The problem: For the word "networkx", copy every line of the material that includes it.
──────── The data
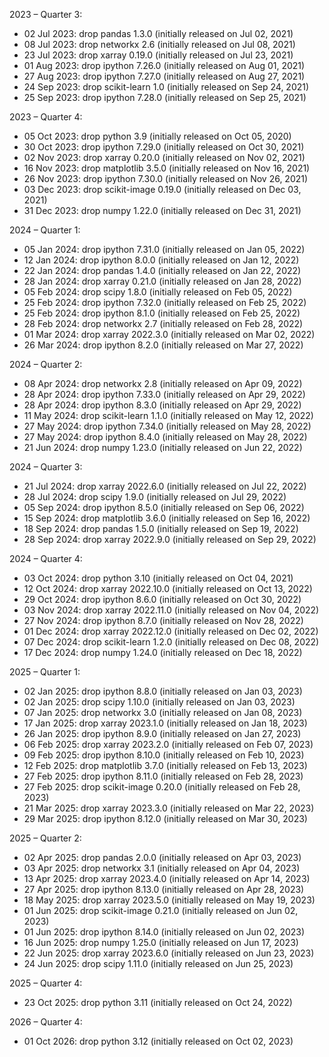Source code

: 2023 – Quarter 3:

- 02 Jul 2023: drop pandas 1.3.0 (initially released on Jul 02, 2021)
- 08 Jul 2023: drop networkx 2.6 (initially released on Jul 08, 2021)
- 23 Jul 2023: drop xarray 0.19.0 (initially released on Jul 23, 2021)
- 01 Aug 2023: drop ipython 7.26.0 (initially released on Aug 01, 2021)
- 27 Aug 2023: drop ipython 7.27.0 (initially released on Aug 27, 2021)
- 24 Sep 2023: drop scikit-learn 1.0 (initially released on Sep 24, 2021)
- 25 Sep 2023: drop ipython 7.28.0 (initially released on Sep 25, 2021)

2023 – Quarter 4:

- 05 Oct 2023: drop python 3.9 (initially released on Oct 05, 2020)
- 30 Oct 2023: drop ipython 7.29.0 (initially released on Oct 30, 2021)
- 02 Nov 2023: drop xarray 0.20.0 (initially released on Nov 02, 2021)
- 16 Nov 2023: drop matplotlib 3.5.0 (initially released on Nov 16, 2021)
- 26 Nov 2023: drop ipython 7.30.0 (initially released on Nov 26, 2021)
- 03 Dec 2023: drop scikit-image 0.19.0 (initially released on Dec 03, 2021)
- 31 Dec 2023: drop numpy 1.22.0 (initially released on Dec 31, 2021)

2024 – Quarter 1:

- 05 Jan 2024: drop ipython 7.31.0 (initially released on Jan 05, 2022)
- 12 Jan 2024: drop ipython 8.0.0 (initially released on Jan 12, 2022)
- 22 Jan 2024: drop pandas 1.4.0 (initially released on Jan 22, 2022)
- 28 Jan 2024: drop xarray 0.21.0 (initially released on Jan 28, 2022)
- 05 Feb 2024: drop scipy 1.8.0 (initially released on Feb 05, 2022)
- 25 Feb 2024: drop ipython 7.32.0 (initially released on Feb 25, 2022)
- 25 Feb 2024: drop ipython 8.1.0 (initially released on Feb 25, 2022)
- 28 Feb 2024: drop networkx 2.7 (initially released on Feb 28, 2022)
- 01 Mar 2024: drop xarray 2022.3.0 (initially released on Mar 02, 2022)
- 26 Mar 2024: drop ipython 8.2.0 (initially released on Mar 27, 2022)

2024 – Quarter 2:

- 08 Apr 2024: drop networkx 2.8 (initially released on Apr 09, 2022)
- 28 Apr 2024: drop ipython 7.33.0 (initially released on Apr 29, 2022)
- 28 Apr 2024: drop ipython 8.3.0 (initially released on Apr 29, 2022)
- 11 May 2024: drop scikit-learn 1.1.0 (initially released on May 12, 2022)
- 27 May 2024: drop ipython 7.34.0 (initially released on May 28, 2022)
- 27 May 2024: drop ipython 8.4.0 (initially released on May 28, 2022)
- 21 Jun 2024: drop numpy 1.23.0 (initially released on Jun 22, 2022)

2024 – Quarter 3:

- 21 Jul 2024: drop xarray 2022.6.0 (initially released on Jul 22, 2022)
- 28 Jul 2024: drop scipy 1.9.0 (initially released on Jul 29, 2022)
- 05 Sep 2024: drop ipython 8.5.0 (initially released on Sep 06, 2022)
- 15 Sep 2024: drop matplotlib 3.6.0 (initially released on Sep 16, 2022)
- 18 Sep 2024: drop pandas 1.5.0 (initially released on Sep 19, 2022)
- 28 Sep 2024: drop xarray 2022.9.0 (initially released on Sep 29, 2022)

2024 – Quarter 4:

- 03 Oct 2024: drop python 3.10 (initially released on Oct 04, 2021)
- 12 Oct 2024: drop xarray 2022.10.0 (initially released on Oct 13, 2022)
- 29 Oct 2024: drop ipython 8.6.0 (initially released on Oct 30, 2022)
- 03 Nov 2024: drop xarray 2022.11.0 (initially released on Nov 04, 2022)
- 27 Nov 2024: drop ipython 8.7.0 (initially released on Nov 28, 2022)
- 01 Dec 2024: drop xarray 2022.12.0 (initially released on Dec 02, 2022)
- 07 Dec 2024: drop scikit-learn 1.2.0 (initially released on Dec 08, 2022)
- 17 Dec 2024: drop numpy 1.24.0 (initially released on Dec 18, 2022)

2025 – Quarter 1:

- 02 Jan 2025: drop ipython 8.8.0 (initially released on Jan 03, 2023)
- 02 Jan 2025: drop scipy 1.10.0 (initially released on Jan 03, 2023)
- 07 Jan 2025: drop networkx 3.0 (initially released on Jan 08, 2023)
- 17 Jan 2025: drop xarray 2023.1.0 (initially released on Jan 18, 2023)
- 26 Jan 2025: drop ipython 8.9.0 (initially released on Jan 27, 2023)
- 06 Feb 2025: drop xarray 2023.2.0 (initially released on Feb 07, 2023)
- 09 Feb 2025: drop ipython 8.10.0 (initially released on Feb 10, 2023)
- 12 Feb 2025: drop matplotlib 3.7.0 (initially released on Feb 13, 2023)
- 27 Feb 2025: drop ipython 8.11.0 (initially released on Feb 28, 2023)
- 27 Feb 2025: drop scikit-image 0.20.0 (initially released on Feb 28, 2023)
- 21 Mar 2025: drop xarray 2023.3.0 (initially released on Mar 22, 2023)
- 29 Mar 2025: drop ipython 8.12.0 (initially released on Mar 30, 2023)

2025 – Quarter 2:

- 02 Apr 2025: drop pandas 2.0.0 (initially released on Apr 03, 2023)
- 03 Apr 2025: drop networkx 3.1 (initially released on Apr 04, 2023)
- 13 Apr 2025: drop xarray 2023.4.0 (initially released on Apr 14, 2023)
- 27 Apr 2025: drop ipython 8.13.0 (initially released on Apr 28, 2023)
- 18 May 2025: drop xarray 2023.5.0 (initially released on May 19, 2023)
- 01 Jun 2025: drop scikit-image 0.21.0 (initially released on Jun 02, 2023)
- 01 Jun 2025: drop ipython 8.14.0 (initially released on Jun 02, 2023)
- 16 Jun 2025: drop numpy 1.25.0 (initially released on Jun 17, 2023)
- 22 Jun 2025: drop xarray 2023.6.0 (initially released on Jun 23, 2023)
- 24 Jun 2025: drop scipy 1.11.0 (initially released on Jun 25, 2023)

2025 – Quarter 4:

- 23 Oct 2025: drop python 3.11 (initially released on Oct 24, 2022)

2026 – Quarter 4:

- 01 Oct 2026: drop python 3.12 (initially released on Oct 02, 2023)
────────────────
Task solution:
- 08 Jul 2023: drop networkx 2.6 (initially released on Jul 08, 2021)
- 28 Feb 2024: drop networkx 2.7 (initially released on Feb 28, 2022)
- 08 Apr 2024: drop networkx 2.8 (initially released on Apr 09, 2022)
- 07 Jan 2025: drop networkx 3.0 (initially released on Jan 08, 2023)
- 03 Apr 2025: drop networkx 3.1 (initially released on Apr 04, 2023)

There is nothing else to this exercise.